In a global market competing for scarce A-grade tech talent, the US looks better placed than certain other major markets to deliver top-quality computer-science graduates.
Students enrolled in computer-science programs at US universities hands-down outperform their counterparts in China, India, and Russia, a study comparing computer-science students from elite and non-elite universities has found.
The study, published in the Proceedings of the National Academy of Sciences of the United States of America, investigated the quality of fourth-year or 'senior' computer-science students in each of the nations.
Students were put through their paces with the Major Field Test for Computer Science, a roughly two-hour test developed by US non-profit Educational Testing Service consisting of 66 multiple-choice questions.
The questions evaluate a student's knowledge of coding, math, operating systems, software engineering, information management, human-computer interaction, graphics, intelligent systems, security, and so on.
The test was translated for participants from each nation, who included 678 seniors from China, 364 seniors from India, 551 seniors from Russia, and 6,847 seniors from the US.
The study included students from elite and non-elite universities in the four countries.
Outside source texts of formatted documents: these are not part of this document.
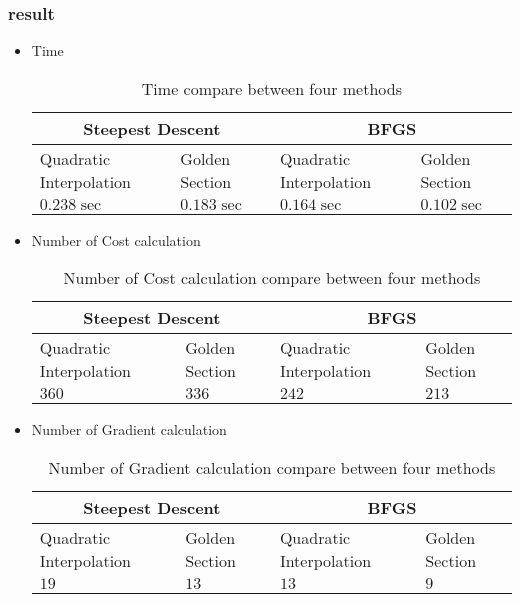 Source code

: \subsubsection{result}
\begin{itemize}
	\item Time
\begin{table}[h]
	\caption {Time compare between four methods} 
	\begin{center}
		\begin{tabular}{ |l|l|l|l| }
			\hline
			\multicolumn{2}{|c|}{Steepest Descent} &
			\multicolumn{2}{|c|}{BFGS} \Tstrut\\
			\hline
			Quadratic Interpolation & Golden Section & Quadratic Interpolation &
			Golden Section \Tstrut\\
			\hline
			$0.238\sec$ & $0.183\sec$ & $0.164\sec$ & $0.102\sec$\Tstrut\\
			\hline
		\end{tabular}
	\end{center}
\end{table}
	\item Number of Cost calculation
\begin{table}[h]
	\caption {Number of Cost calculation compare between four methods} 
	\begin{center}
		\begin{tabular}{ |l|l|l|l| }
			\hline
			\multicolumn{2}{|c|}{Steepest Descent} &
			\multicolumn{2}{|c|}{BFGS} \Tstrut\\
			\hline
			Quadratic Interpolation & Golden Section & Quadratic Interpolation &
			Golden Section \Tstrut\\
			\hline
			$360$ & $336$ & $242$ & $213$\Tstrut\\
			\hline
		\end{tabular}
	\end{center}
\end{table}
	\item Number of Gradient calculation
\begin{table}[h]
	\caption {Number of Gradient calculation compare between four methods} 
	\begin{center}
		\begin{tabular}{ |l|l|l|l| }
			\hline
			\multicolumn{2}{|c|}{Steepest Descent} &
			\multicolumn{2}{|c|}{BFGS} \Tstrut\\
			\hline
			Quadratic Interpolation & Golden Section & Quadratic Interpolation &
			Golden Section \Tstrut\\
			\hline
			$19$ & $13$ & $13$ & $9$\Tstrut\\
			\hline
		\end{tabular}
	\end{center}
\end{table}
\end{itemize}
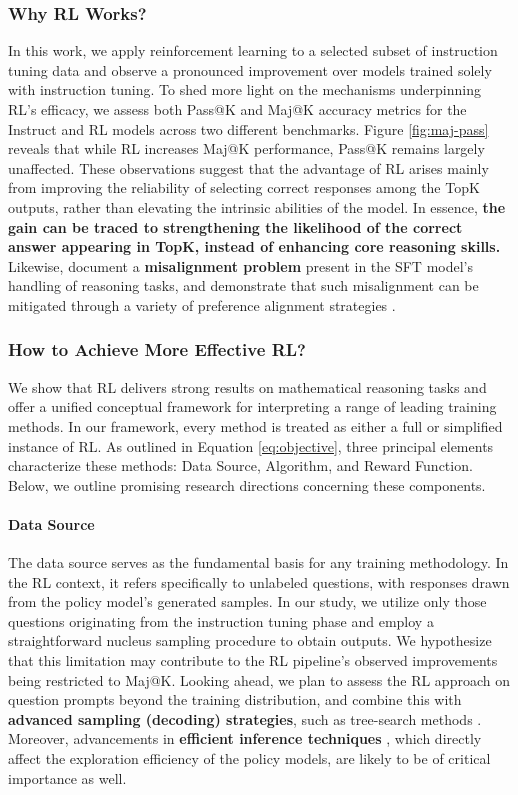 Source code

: {\subsubsection{Why RL Works?} In this work, we apply reinforcement learning to a selected subset of instruction tuning data and observe a pronounced improvement over models trained solely with instruction tuning. To shed more light on the mechanisms underpinning RL’s efficacy, we assess both Pass@K and Maj@K accuracy metrics for the Instruct and RL models across two different benchmarks. Figure \ref{fig:maj-pass} reveals that while RL increases Maj@K performance, Pass@K remains largely unaffected. These observations suggest that the advantage of RL arises mainly from improving the reliability of selecting correct responses among the TopK outputs, rather than elevating the intrinsic abilities of the model. In essence, \textbf{the gain can be traced to strengthening the likelihood of the correct answer appearing in TopK, instead of enhancing core reasoning skills.} Likewise, \citep{wang2023making} document a \textbf{misalignment problem} present in the SFT model’s handling of reasoning tasks, and demonstrate that such misalignment can be mitigated through a variety of preference alignment strategies \citep{yuan2023rrhf,song2023preference,wang2023making}.

\subsubsection{How to Achieve More Effective RL?}
\label{sec:effec_rl}
We show that RL delivers strong results on mathematical reasoning tasks and offer a unified conceptual framework for interpreting a range of leading training methods. In our framework, every method is treated as either a full or simplified instance of RL. As outlined in Equation \ref{eq:objective}, three principal elements characterize these methods: Data Source, Algorithm, and Reward Function. Below, we outline promising research directions concerning these components.

\paragraph{Data Source} The data source serves as the fundamental basis for any training methodology. In the RL context, it refers specifically to unlabeled questions, with responses drawn from the policy model’s generated samples. In our study, we utilize only those questions originating from the instruction tuning phase and employ a straightforward nucleus sampling procedure to obtain outputs. We hypothesize that this limitation may contribute to the RL pipeline’s observed improvements being restricted to Maj@K. Looking ahead, we plan to assess the RL approach on question prompts beyond the training distribution, and combine this with \textbf{advanced sampling (decoding) strategies}, such as tree-search methods \citep{yao2023tree}. Moreover, advancements in \textbf{efficient inference techniques} \citep{xia-etal-2023-speculative,leviathan2023fast,kwon2023efficient,xia2024unlocking}, which directly affect the exploration efficiency of the policy models, are likely to be of critical importance as well.

}
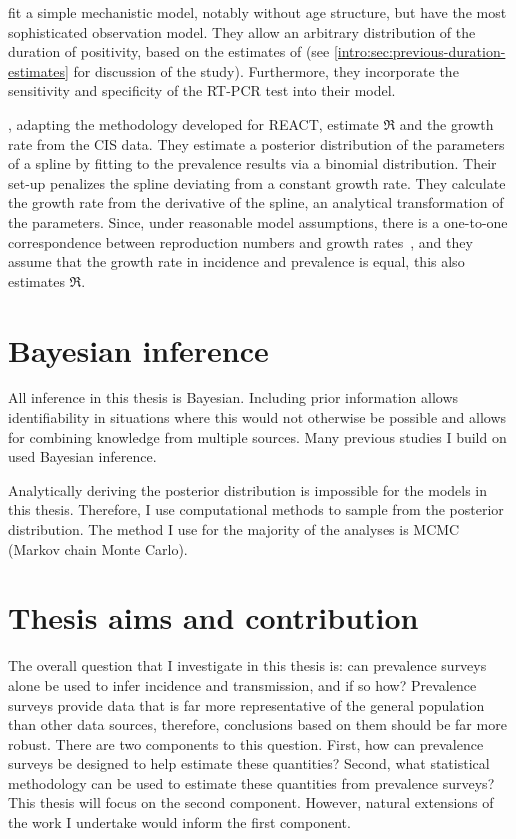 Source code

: \documentclass[thesis.tex]{subfiles}
\begin{document}
\Textcite{nicholsonImproving} fit a simple mechanistic model, notably without age structure, but have the most sophisticated observation model.
They allow an arbitrary distribution of the duration of positivity, based on the estimates of \textcite{hellewellPCRSensitivity} (see \cref{intro:sec:previous-duration-estimates} for discussion of the \textcite{hellewellPCRSensitivity} study).
Furthermore, they incorporate the sensitivity and specificity of the RT-PCR test into their model.

\Textcite{mccabeCISincidence}, adapting the methodology \textcite{ealesAppropriately} developed for REACT, estimate $\Re$ and the growth rate from the CIS data.
They estimate a posterior distribution of the parameters of a spline by fitting to the prevalence results via a binomial distribution.
Their set-up penalizes the spline deviating from a constant growth rate.
They calculate the growth rate from the derivative of the spline, an analytical transformation of the parameters. 
Since, under reasonable model assumptions, there is a one-to-one correspondence between reproduction numbers and growth rates~\autocite{wallingaGI}, and they assume that the growth rate in incidence and prevalence is equal, this also estimates $\Re$.

\section{Bayesian inference} \label{intro:sec:Bayes}

All inference in this thesis is Bayesian.
Including prior information allows identifiability in situations where this would not otherwise be possible and allows for combining knowledge from multiple sources.
Many previous studies I build on used Bayesian inference.

Analytically deriving the posterior distribution is impossible for the models in this thesis.
Therefore, I use computational methods to sample from the posterior distribution.
The method I use for the majority of the analyses is MCMC (Markov chain Monte Carlo).

\section{Thesis aims and contribution} \label{intro:sec:aims}

The overall question that I investigate in this thesis is: can prevalence surveys alone be used to infer incidence and transmission, and if so how?
Prevalence surveys provide data that is far more representative of the general population than other data sources, therefore, conclusions based on them should be far more robust.
There are two components to this question.
First, how can prevalence surveys be designed to help estimate these quantities?
Second, what statistical methodology can be used to estimate these quantities from prevalence surveys?
This thesis will focus on the second component.
However, natural extensions of the work I undertake would inform the first component.
\end{document}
Although the study is not truly global, it does account for the world's top-four economic and political powerhouses.
The results suggest that whether you're a man, woman, migrant or local, you're going to be a more skilled computer-science graduate if you study in the US than elsewhere.
Computer-science students in US universities outperformed their counterparts in Russia, China, and India across all categories in the ETS test.
While seniors in elite universities in Russia, China and India perform better than students in non-elite universities in each nation, students in elite universities in non-US nations scored lower than overall seniors in the US.
Meanwhile, seniors in elite US universities "score much higher than seniors from elite programs in the other three countries", the study's authors note.
One piece of good news for computer-science students outside the US is that they're all at the same skill level.
The researchers note that the US's skills advantage is not because it has a large proportion of high-scoring international students. They sifted out this potential flaw by asking US participants whether they communicate better in English than in another language.
On gender differences, the study found "consistent but moderate" higher scores among males over females. However, the differences between genders within each country is smaller than the skills gaps between the US and other countries, suggesting a woman who had the opportunity to study in the US would perform better there than studying in a home-country institution.
Women from the US, on average, got comparable results to students in elite programs in the three other countries.
The researchers believe the findings could help redefine the way computer-science admissions are structured, which are often based on skill levels in math, science, and physics. Russian high-school students, for example, significantly outperform their peers in the US in physics before entering a computer-science degree, while Chinese students have far higher skills in math than any of the other three countries, according to the authors.
The findings could also have implications for how tech giants and large enterprise approach hiring.
"The results, when viewed in the context of the number of CS graduates emerging from different CS programs across countries, have implications for the global supply of computing professionals," the researchers write.
The 65,000 computer-science graduates from the US "are outnumbered, but are much more skilled, on average" than the roughly 185,000 graduates who emerge from China each year, the 215,000 graduates from India, and the 17,000 from Russia.